In practice, all the claims that were made about representative democracy being superior to direct on the basis that it's "less erratic" have been proven false by experience - just look at who we keep electing to Congress etc. At best, it gives the whole circus some veneer of respectability - as in, our representatives still make an erratic mess, but they do so with gravitas. But even that doesn't last for long - at some point, if enough voters really feel like it, you get someone like Donald Trump.

The worst thing about representative democracy is the sham scalability. In theory, a parliament can "represent" as many people as you want - there's an upper limit on the number of MPs who can still hold a coherent discussion, but there's no limit on how many people each MP "represents". However, the higher that number is, the more said "representation" is removed from the voters, and the more of a sham it is. With direct democracy, because of how poorly it scales, you have to keep the scope of the government small for it to function at all procedurally, and then come up with some federation arrangements above that - and that's a good thing.

In the other comment seneca points out that you're ignoring history with your comment. You might want to consider a system that goes in the other direction, and adds more layers of representation:

https://demodexio.substack.com/p/how-to-fix-democracy-empowe...

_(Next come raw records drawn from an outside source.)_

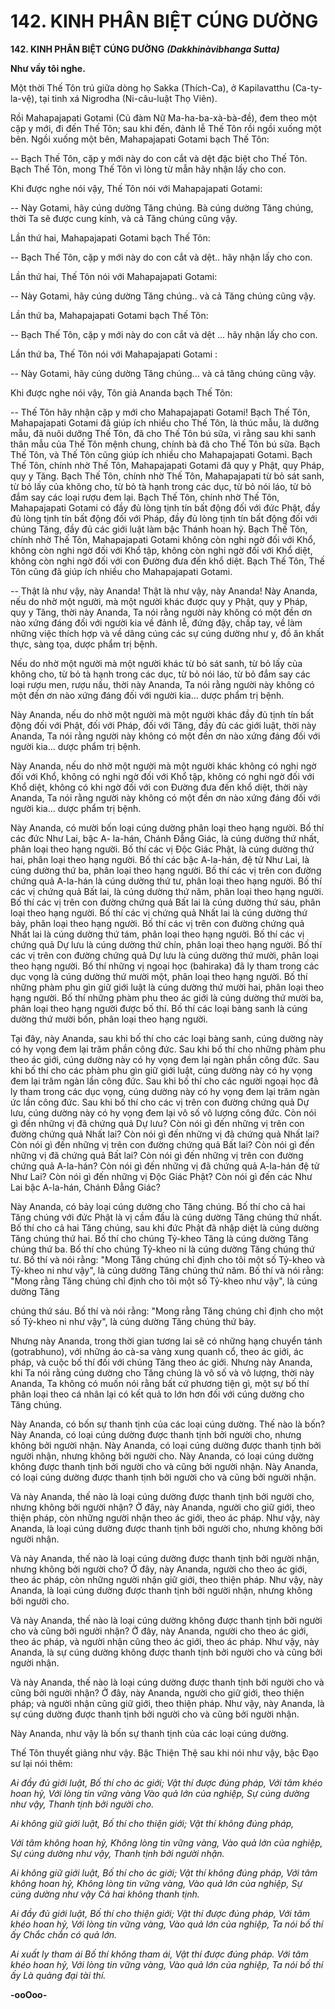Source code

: # 142. KINH PHÂN BIỆT CÚNG DƯỜNG

**142. KINH PHÂN BIỆT CÚNG DƯỜNG**
***(Dakkhinàvibhanga Sutta)***

**Như vầy tôi nghe.**

Một thời Thế Tôn trú giữa dòng họ Sakka (Thích-Ca), ở Kapilavatthu (Ca-ty-la-vệ), tại tinh xá Nigrodha
(Ni-câu-luật Thọ Viên).

Rồi Mahapajapati Gotami (Củ đàm Nữ Ma-ha-ba-xà-bà-đề), đem theo một cặp y mới, đi đến Thế Tôn;
sau khi đến, đảnh lễ Thế Tôn rồi ngồi xuống một bên. Ngồi xuống một bên, Mahapajapati Gotami bạch
Thế Tôn:

-- Bạch Thế Tôn, cặp y mới này do con cắt và dệt đặc biệt cho Thế Tôn. Bạch Thế Tôn, mong Thế Tôn
vì lòng từ mẫn hãy nhận lấy cho con.

Khi được nghe nói vậy, Thế Tôn nói với Mahapajapati Gotami:

-- Này Gotami, hãy cúng dường Tăng chúng. Bà cúng dường Tăng chúng, thời Ta sẽ được cung kính, và
cả Tăng chúng cũng vậy.

Lần thứ hai, Mahapajapati Gotami bạch Thế Tôn:

-- Bạch Thế Tôn, cặp y mới này do con cắt và dệt.. hãy nhận lấy cho con.

Lần thứ hai, Thế Tôn nói với Mahapajapati Gotami:

-- Này Gotami, hãy cúng dường Tăng chúng.. và cả Tăng chúng cũng vậy.

Lần thứ ba, Mahapajapati Gotami bạch Thế Tôn:

-- Bạch Thế Tôn, cặp y mới này do con cắt và dệt ... hãy nhận lấy cho con.

Lần thứ ba, Thế Tôn nói với Mahapajapati Gotami :

-- Này Gotami, hãy cúng dường Tăng chúng... và cả tăng chúng cũng vậy.

Khi được nghe nói vậy, Tôn giả Ananda bạch Thế Tôn:

-- Thế Tôn hãy nhận cặp y mới cho Mahapajapati Gotami! Bạch Thế Tôn, Mahapajapati Gotami đã giúp
ích nhiều cho Thế Tôn, là thúc mẫu, là dưỡng mẫu, đã nuôi dưỡng Thế Tôn, đã cho Thế Tôn bú sữa, vì
rằng sau khi sanh thân mẫu của Thế Tôn mệnh chung, chính bà đã cho Thế Tôn bú sữa. Bạch Thế Tôn,
và Thế Tôn cũng giúp ích nhiều cho Mahapajapati Gotami. Bạch Thế Tôn, chính nhờ Thế Tôn,
Mahapajapati Gotami đã quy y Phật, quy Pháp, quy y Tăng. Bạch Thế Tôn, chính nhờ Thế Tôn,
Mahapajapati từ bỏ sát sanh, từ bỏ lấy của không cho, từ bỏ tà hạnh trong các dục, từ bỏ nói láo, từ bỏ
đắm say các loại rượu đem lại. Bạch Thế Tôn, chính nhờ Thế Tôn, Mahapajapati Gotami có đầy đủ lòng
tịnh tín bất động đối với đức Phật, đầy đủ lòng tịnh tín bất động đối với Pháp, đầy đủ lòng tịnh tín bất
động đối với chúng Tăng, đầy đủ các giới luật làm bậc Thánh hoan hỷ. Bạch Thế Tôn, chính nhờ Thế
Tôn, Mahapajapati Gotami không còn nghi ngờ đối với Khổ, không còn nghi ngờ đối với Khổ tập,
không còn nghi ngờ đối với Khổ diệt, không còn nghi ngờ đối với con Ðường đưa đến khổ diệt. Bạch
Thế Tôn, Thế Tôn cũng đã giúp ích nhiều cho Mahapajapati Gotami.

-- Thật là như vậy, này Ananda! Thật là như vậy, này Ananda! Này Ananda, nếu do nhờ một người, mà
một người khác được quy y Phật, quy y Pháp, quy y Tăng, thời này Ananda, Ta nói rằng người này
không có một đền ơn nào xứng đáng đối với người kia về đảnh lễ, đứng đậy, chấp tay, về làm những
việc thích hợp và về dâng cúng các sự cúng dường như y, đồ ăn khất thực, sàng tọa, dược phẩm trị bệnh.

Nếu do nhờ một người mà một người khác từ bỏ sát sanh, từ bỏ lấy của không cho, từ bỏ tà hạnh trong
các dục, từ bỏ nói láo, từ bỏ đắm say các loại rượu men, rượu nấu, thời này Ananda, Ta nói rằng người
này không có một đền ơn nào xứng đáng đối với người kia... dược phẩm trị bệnh.

Này Ananda, nếu do nhờ một người mà một người khác đầy đủ tịnh tín bất động đối với Phật, đối với
Pháp, đối với Tăng, đầy đủ các giới luật, thời này Ananda, Ta nói rằng người này không có một đền ơn
nào xứng đáng đối với người kia... dược phẩm trị bệnh.

Này Ananda, nếu do nhờ một người mà một người khác không có nghi ngờ đối với Khổ, không có nghi
ngờ đối với Khổ tập, không có nghi ngờ đối với Khổ diệt, không có khi ngờ đối với con Ðường đưa đến
khổ diệt, thời này Ananda, Ta nói rằng người này không có một đền ơn nào xứng đáng đối với người
kia... dược phẩm trị bệnh.

Này Ananda, có mười bốn loại cúng dường phân loại theo hạng người. Bố thí các đức Như Lai, bậc A-
la-hán, Chánh Ðẳng Giác, là cúng dường thứ nhất, phân loại theo hạng người. Bố thí các vị Ðộc Giác
Phật, là cúng dường thứ hai, phân loại theo hạng người. Bố thí các bậc A-la-hán, đệ tử Như Lai, là cúng
dường thứ ba, phân loại theo hạng người. Bố thí các vị trên con đường chứng quả A-la-hán là cúng
dường thứ tư, phân loại theo hạng người. Bố thí các vị chứng quả Bất lai, là cúng dường thứ năm, phân
loại theo hạng người. Bố thí các vị trên con đường chứng quả Bất lai là cúng dường thứ sáu, phân loại
theo hạng người. Bố thí các vị chứng quả Nhất lai là cúng dường thứ bảy, phân loại theo hạng người. Bố
thí các vị trên con đường chứng quả Nhất lai là cúng dường thứ tám, phân loại theo hạng người. Bố thí
các vị chứng quả Dự lưu là cúng dường thứ chín, phân loại theo hạng người. Bố thí các vị trên con
đường chứng quả Dự lưu là cúng dường thứ mười, phân loại theo hạng người. Bố thí những vị ngoại học
(bahiraka) đã ly tham trong các dục vọng là cúng dường thứ mười một, phân loại theo hạng người. Bố
thí những phàm phu gìn giữ giới luật là cúng dường thứ mười hai, phân loại theo hạng người. Bố thí
những phàm phu theo ác giới là cúng dường thứ mười ba, phân loại theo hạng người được bố thí. Bố thí
các loại bàng sanh là cúng dường thứ mười bốn, phân loại theo hạng người.

Tại đây, này Ananda, sau khi bố thí cho các loại bàng sanh, cúng dường này có hy vọng đem lại trăm
phần công đức. Sau khi bố thí cho những phàm phu theo ác giới, cúng dường này có hy vọng đem lại
ngàn phần công đức. Sau khi bố thí cho các phàm phu gìn giữ giới luật, cúng dường này có hy vọng đem
lại trăm ngàn lần công đức. Sau khi bố thí cho các người ngoại học đã ly tham trong các dục vọng, cúng
dường này có hy vọng đem lại trăm ngàn ức lần công đức. Sau khi bố thí cho các vị trên con đường
chứng quả Dự lưu, cúng dường này có hy vọng đem lại vô số vô lượng công đức. Còn nói gì đến những
vị đã chứng quả Dự lưu? Còn nói gì đến những vị trên con đường chứng quả Nhất lai? Còn nói gì đến
những vị đã chứng quả Nhất lai? Còn nói gì đến những vị trên con đường chứng quả Bất lai? Còn nói gì
đến những vị đã chứng quả Bất lai? Còn nói gì đến những vị trên con đường chứng quả A-la-hán? Còn
nói gì đến những vị đã chứng quả A-la-hán đệ tử Như Lai? Còn nói gì đến những vị Ðộc Giác Phật? Còn
nói gì đến các Như Lai bậc A-la-hán, Chánh Ðẳng Giác?

Này Ananda, có bảy loại cúng dường cho Tăng chúng. Bố thí cho cả hai Tăng chúng với đức Phật là vị
cầm đầu là cúng dường Tăng chúng thứ nhất. Bố thí cho cả hai Tăng chúng, sau khi đức Phật đã nhập
diệt là cúng dường Tăng chúng thứ hai. Bố thí cho chúng Tỷ-kheo Tăng là cúng dường Tăng chúng thứ
ba. Bố thí cho chúng Tỷ-kheo ni là cúng dường Tăng chúng thứ tư. Bố thí và nói rằng: "Mong Tăng
chúng chỉ định cho tôi một số Tỷ-kheo và Tỷ-kheo ni như vậy", là cúng dường Tăng chúng thứ năm. Bố
thí và nói rằng: "Mong rằng Tăng chúng chỉ định cho tôi một số Tỷ-kheo như vậy", là cúng dường Tăng

chúng thứ sáu. Bố thí và nói rằng: "Mong rằng Tăng chúng chỉ định cho một số Tỷ-kheo ni như vậy", là
cúng dường Tăng chúng thứ bảy.

Nhưng này Ananda, trong thời gian tương lai sẽ có những hạng chuyển tánh (gotrabhuno), với những áo
cà-sa vàng xung quanh cổ, theo ác giới, ác pháp, và cuộc bố thí đối với chúng Tăng theo ác giới. Nhưng
này Ananda, khi Ta nói rằng cúng dường cho Tăng chúng là vô số và vô lượng, thời này Ananda, Ta
không có muốn nói rằng bất cứ phương tiện gì, một sự bố thí phân loại theo cá nhân lại có kết quả to lớn
hơn đối với cúng dường cho Tăng chúng.

Này Ananda, có bốn sự thanh tịnh của các loại cúng dường. Thế nào là bốn? Này Ananda, có loại cúng
dường được thanh tịnh bởi người cho, nhưng không bởi người nhận. Này Ananda, có loại cúng dường
được thanh tịnh bởi người nhận, nhưng không bởi người cho. Này Ananda, có loại cúng dường không
được thanh tịnh bởi người cho và cũng bởi người nhận. Này Ananda, có loại cúng dường được thanh
tịnh bởi người cho và cũng bởi người nhận.

Và này Ananda, thế nào là loại cúng dường được thanh tịnh bởi người cho, nhưng không bởi người
nhận? Ở đây, này Ananda, người cho giữ giới, theo thiện pháp, còn những người nhận theo ác giới, theo
ác pháp. Như vậy, này Ananda, là loại cúng dường được thanh tịnh bởi người cho, nhưng không bởi
người nhận.

Và này Ananda, thế nào là loại cúng dường được thanh tịnh bởi người nhận, nhưng không bởi người
cho? Ở đây, này Ananda, người cho theo ác giới, theo ác pháp, còn những người nhận giữ giới, theo
thiện pháp. Như vậy, này Ananda, là loại cúng dường được thanh tịnh bởi người nhận, nhưng không bởi
người cho.

Và này Ananda, thế nào là loại cúng dường không được thanh tịnh bởi người cho và cũng bởi người
nhận? Ở đây, này Ananda, người cho theo ác giới, theo ác pháp, và người nhận cũng theo ác giới, theo
ác pháp. Như vậy, này Ananda, là sự cúng dường không được thanh tịnh bởi người cho và cũng bởi
người nhận.

Và này Ananda, thế nào là loại cúng dường được thanh tịnh bởi người cho và cũng bởi người nhận? Ở
đây, này Ananda, người cho giữ giới, theo thiện pháp; và người nhận cũng giữ giới, theo thiện pháp.
Như vậy, này Ananda, là sự cúng dường được thanh tịnh bởi người cho và cũng bởi người nhận.

Này Ananda, như vậy là bốn sự thanh tịnh của các loại cúng dường.

Thế Tôn thuyết giảng như vậy. Bậc Thiện Thệ sau khi nói như vậy, bậc Ðạo sư lại nói thêm:

*Ai đầy đủ giới luật,*
*Bố thí cho ác giới;*
*Vật thí được đúng pháp,*
*Với tâm khéo hoan hỷ,*
*Với lòng tin vững vàng*
*Vào quả lớn của nghiệp,*
*Sự cúng dường như vậy,*
*Thanh tịnh bởi người cho.*

*Ai không giữ giới luật,*
*Bố thí cho thiện giới;*
*Vật thí không đúng pháp,*

*Với tâm không hoan hỷ,*
*Không lòng tin vững vàng,*
*Vào quả lớn của nghiệp,*
*Sự cúng dường như vậy,*
*Thanh tịnh bởi người nhận.*

*Ai không giữ giới luật,*
*Bố thí cho ác giới;*
*Vật thí không đúng pháp,*
*Với tâm không hoan hỷ,*
*Không lòng tin vững vàng,*
*Vào quả lớn của nghiệp,*
*Sự cúng dường như vậy*
*Cả hai không thanh tịnh.*

*Ai đầy đủ giới luật,*
*Bố thí cho thiện giới;*
*Vật thí được đúng pháp,*
*Với tâm khéo hoan hỷ,*
*Với lòng tin vững vàng,*
*Vào quả lớn của nghiệp,*
*Ta nói bố thí ấy*
*Chắc chắn có quả lớn.*

*Ai xuất ly tham ái*
*Bố thí không tham ái,*
*Vật thí được đúng pháp.*
*Với tâm khéo hoan hỷ,*
*Với lòng tin vững vàng,*
*Vào quả lớn của nghiệp,*
*Ta nói bố thí ấy*
*Là quảng đại tài thí.*

**-ooOoo-**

Correct, which is why I spoke mostly of Presidents and Parties who are all big enough targets that most American voters do form opinions about what they’re up to, even with only vague notions about the details. Individual members of Congress can usually skate by, but that’s only as true as their district or State is uncompetitive.

And in States where “big issue” lawmaking is deferred to the public via referendum on a regular basis there’s almost no incentive at all to mind what the legislature or governor is doing; especially if tax increases also have to be voter approved. Who do you hold accountable when it’s the voters who make a bad decision about a law?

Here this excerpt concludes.